- **Requirement**:
Write only the number of lines below in which "support" occurs.

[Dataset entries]

• • •

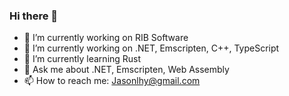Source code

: ### Hi there 👋

- 🔭 I’m currently working on RIB Software
- 🌱 I’m currently working on .NET, Emscripten, C++, TypeScript
- 👯 I’m currently learning Rust
- 💬 Ask me about .NET, Emscripten, Web Assembly
- 📫 How to reach me: Jasonlhy@gmail.com

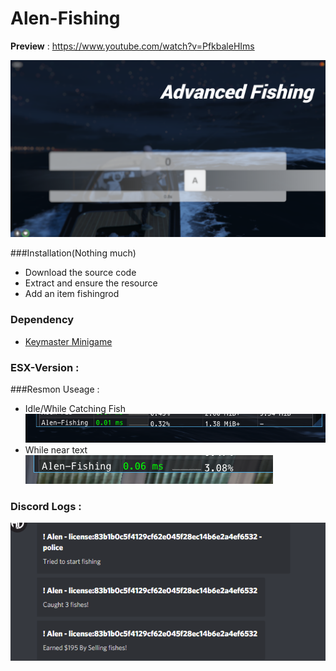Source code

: # Alen-Fishing

**Preview** : https://www.youtube.com/watch?v=PfkbaleHIms

![](images-preview/preview.png)

###Installation(Nothing much)
- Download the source code
- Extract and ensure the resource
- Add an item fishingrod 

### Dependency
- [Keymaster Minigame](https://github.com/dsheedes/cd_keymaster)

### ESX-Version : 

###Resmon Useage :
- Idle/While Catching Fish
![](images-preview/fishing-resmon.png)
- While near text
![](images-preview/text-resmon.png)

### Discord Logs : 
![](images-preview/discord-logs.png)
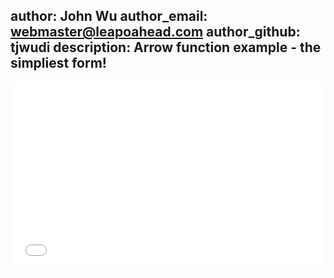 author: John Wu
author_email: webmaster@leapoahead.com
author_github: tjwudi
description: Arrow function example - the simpliest form!
---

<iframe height='300' scrolling='no' src='//codepen.io/tjwudi/embed/RPKqbq/?height=300&theme-id=0&default-tab=js' frameborder='no' allowtransparency='true' allowfullscreen='true' style='width: 100%;'>See the Pen <a href='http://codepen.io/tjwudi/pen/RPKqbq/'>RPKqbq</a> by John Wu (<a href='http://codepen.io/tjwudi'>@tjwudi</a>) on <a href='http://codepen.io'>CodePen</a>.
</iframe>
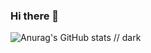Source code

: ### Hi there 👋


![Anurag's GitHub stats](https://github-readme-stats.vercel.app/api?username=joaoafonso02&show_icons=true&theme=radical) // dark
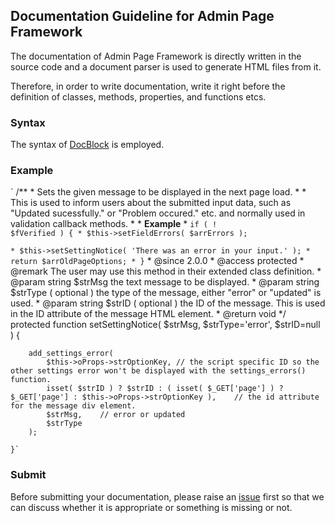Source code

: ## Documentation Guideline for Admin Page Framework ##
The documentation of Admin Page Framework is directly written in the source code and a document parser is used to generate HTML files from it.

Therefore, in order to write documentation, write it right before the definition of classes, methods, properties, and functions etcs.

### Syntax ###

The syntax of [DocBlock](http://en.wikipedia.org/wiki/PHPDoc) is employed.

### Example ###
`	/**
	* Sets the given message to be displayed in the next page load. 
	* 
	* This is used to inform users about the submitted input data, such as "Updated sucessfully." or "Problem occured." etc. and normally used in validation callback methods.
	* 
	* <strong>Example</strong>
	* <code>if ( ! $fVerified ) {
	*		$this->setFieldErrors( $arrErrors );		
	*		$this->setSettingNotice( 'There was an error in your input.' );
	*		return $arrOldPageOptions;
	*	}</code>
	* @since			2.0.0
	* @access 			protected
	* @remark			The user may use this method in their extended class definition.
	* @param			string		$strMsg					the text message to be displayed.
	* @param			string		$strType				( optional ) the type of the message, either "error" or "updated"  is used.
	* @param			string		$strID					( optional ) the ID of the message. This is used in the ID attribute of the message HTML element.
	* @return			void
	*/		
	protected function setSettingNotice( $strMsg, $strType='error', $strID=null ) {
		
		add_settings_error( 
			$this->oProps->strOptionKey, // the script specific ID so the other settings error won't be displayed with the settings_errors() function.
			isset( $strID ) ? $strID : ( isset( $_GET['page'] ) ? $_GET['page'] : $this->oProps->strOptionKey ), 	// the id attribute for the message div element.
			$strMsg,	// error or updated
			$strType
		);
					
	}`

### Submit ###
Before submitting your documentation, please raise an [issue](https://github.com/michaeluno/admin-page-framework/issues?direction=desc&labels=Documentation&page=1&sort=created&state=open) first so that we can discuss whether it is appropriate or something is missing or not. 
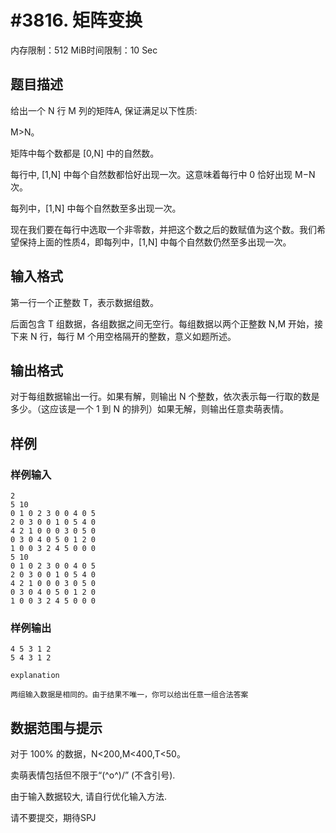 # #3816. 矩阵变换

内存限制：512 MiB时间限制：10 Sec

## 题目描述

给出一个 N 行 M 列的矩阵A, 保证满足以下性质:

M>N。

矩阵中每个数都是 [0,N] 中的自然数。

每行中, [1,N] 中每个自然数都恰好出现一次。这意味着每行中 0 恰好出现 M&minus;N 次。

每列中，[1,N] 中每个自然数至多出现一次。

现在我们要在每行中选取一个非零数，并把这个数之后的数赋值为这个数。我们希望保持上面的性质4，即每列中，[1,N] 中每个自然数仍然至多出现一次。

## 输入格式

第一行一个正整数 T，表示数据组数。

后面包含 T 组数据，各组数据之间无空行。每组数据以两个正整数 N,M 开始，接下来 N 行，每行 M 个用空格隔开的整数，意义如题所述。

## 输出格式

对于每组数据输出一行。如果有解，则输出 N 个整数，依次表示每一行取的数是多少。（这应该是一个 1 到 N 的排列）如果无解，则输出任意卖萌表情。

## 样例

### 样例输入

    
    2
    5 10
    0 1 0 2 3 0 0 4 0 5
    2 0 3 0 0 1 0 5 4 0
    4 2 1 0 0 0 3 0 5 0
    0 3 0 4 0 5 0 1 2 0
    1 0 0 3 2 4 5 0 0 0
    5 10
    0 1 0 2 3 0 0 4 0 5
    2 0 3 0 0 1 0 5 4 0
    4 2 1 0 0 0 3 0 5 0
    0 3 0 4 0 5 0 1 2 0
    1 0 0 3 2 4 5 0 0 0
    

### 样例输出

    
    4 5 3 1 2
    5 4 3 1 2
    
    explanation
    
    两组输入数据是相同的。由于结果不唯一，你可以给出任意一组合法答案
    

## 数据范围与提示

对于 100% 的数据，N<200,M<400,T<50。

卖萌表情包括但不限于&ldquo;\(^o^)/&rdquo; (不含引号).

由于输入数据较大, 请自行优化输入方法.

请不要提交，期待SPJ
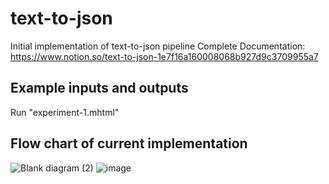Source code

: # text-to-json
Initial implementation of text-to-json pipeline
Complete Documentation: https://www.notion.so/text-to-json-1e7f16a160008068b927d9c3709955a7

## Example inputs and outputs
Run "experiment-1.mhtml"

## Flow chart of current implementation
![Blank diagram (2)](https://github.com/user-attachments/assets/c98be618-b7ad-4a63-94cb-ce1bff44f112)
![image](https://github.com/user-attachments/assets/63f54431-8df9-475f-b498-b4f09303da14)

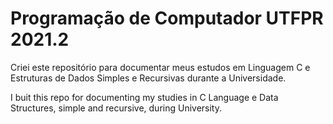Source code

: # Programação de Computador UTFPR 2021.2

Criei este repositório para documentar meus estudos em Linguagem C e Estruturas de Dados Simples e Recursivas durante a Universidade.

I buit this repo for documenting my studies in C Language e Data Structures, simple and recursive, during University.
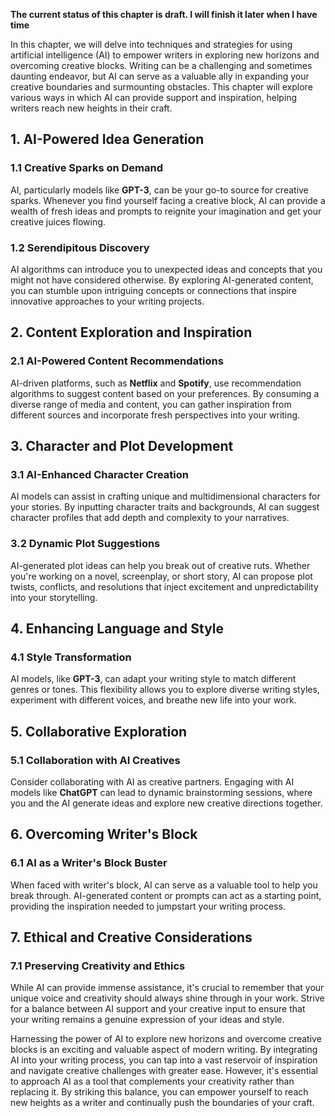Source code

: **The current status of this chapter is draft. I will finish it later when I have time**

In this chapter, we will delve into techniques and strategies for using artificial intelligence (AI) to empower writers in exploring new horizons and overcoming creative blocks. Writing can be a challenging and sometimes daunting endeavor, but AI can serve as a valuable ally in expanding your creative boundaries and surmounting obstacles. This chapter will explore various ways in which AI can provide support and inspiration, helping writers reach new heights in their craft.

**1. AI-Powered Idea Generation**
---------------------------------

### 1.1 Creative Sparks on Demand

AI, particularly models like **GPT-3**, can be your go-to source for creative sparks. Whenever you find yourself facing a creative block, AI can provide a wealth of fresh ideas and prompts to reignite your imagination and get your creative juices flowing.

### 1.2 Serendipitous Discovery

AI algorithms can introduce you to unexpected ideas and concepts that you might not have considered otherwise. By exploring AI-generated content, you can stumble upon intriguing concepts or connections that inspire innovative approaches to your writing projects.

**2. Content Exploration and Inspiration**
------------------------------------------

### 2.1 AI-Powered Content Recommendations

AI-driven platforms, such as **Netflix** and **Spotify**, use recommendation algorithms to suggest content based on your preferences. By consuming a diverse range of media and content, you can gather inspiration from different sources and incorporate fresh perspectives into your writing.

**3. Character and Plot Development**
-------------------------------------

### 3.1 AI-Enhanced Character Creation

AI models can assist in crafting unique and multidimensional characters for your stories. By inputting character traits and backgrounds, AI can suggest character profiles that add depth and complexity to your narratives.

### 3.2 Dynamic Plot Suggestions

AI-generated plot ideas can help you break out of creative ruts. Whether you're working on a novel, screenplay, or short story, AI can propose plot twists, conflicts, and resolutions that inject excitement and unpredictability into your storytelling.

**4. Enhancing Language and Style**
-----------------------------------

### 4.1 Style Transformation

AI models, like **GPT-3**, can adapt your writing style to match different genres or tones. This flexibility allows you to explore diverse writing styles, experiment with different voices, and breathe new life into your work.

**5. Collaborative Exploration**
--------------------------------

### 5.1 Collaboration with AI Creatives

Consider collaborating with AI as creative partners. Engaging with AI models like **ChatGPT** can lead to dynamic brainstorming sessions, where you and the AI generate ideas and explore new creative directions together.

**6. Overcoming Writer's Block**
--------------------------------

### 6.1 AI as a Writer's Block Buster

When faced with writer's block, AI can serve as a valuable tool to help you break through. AI-generated content or prompts can act as a starting point, providing the inspiration needed to jumpstart your writing process.

**7. Ethical and Creative Considerations**
------------------------------------------

### 7.1 Preserving Creativity and Ethics

While AI can provide immense assistance, it's crucial to remember that your unique voice and creativity should always shine through in your work. Strive for a balance between AI support and your creative input to ensure that your writing remains a genuine expression of your ideas and style.

Harnessing the power of AI to explore new horizons and overcome creative blocks is an exciting and valuable aspect of modern writing. By integrating AI into your writing process, you can tap into a vast reservoir of inspiration and navigate creative challenges with greater ease. However, it's essential to approach AI as a tool that complements your creativity rather than replacing it. By striking this balance, you can empower yourself to reach new heights as a writer and continually push the boundaries of your craft.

• • •

- **Solution**:
2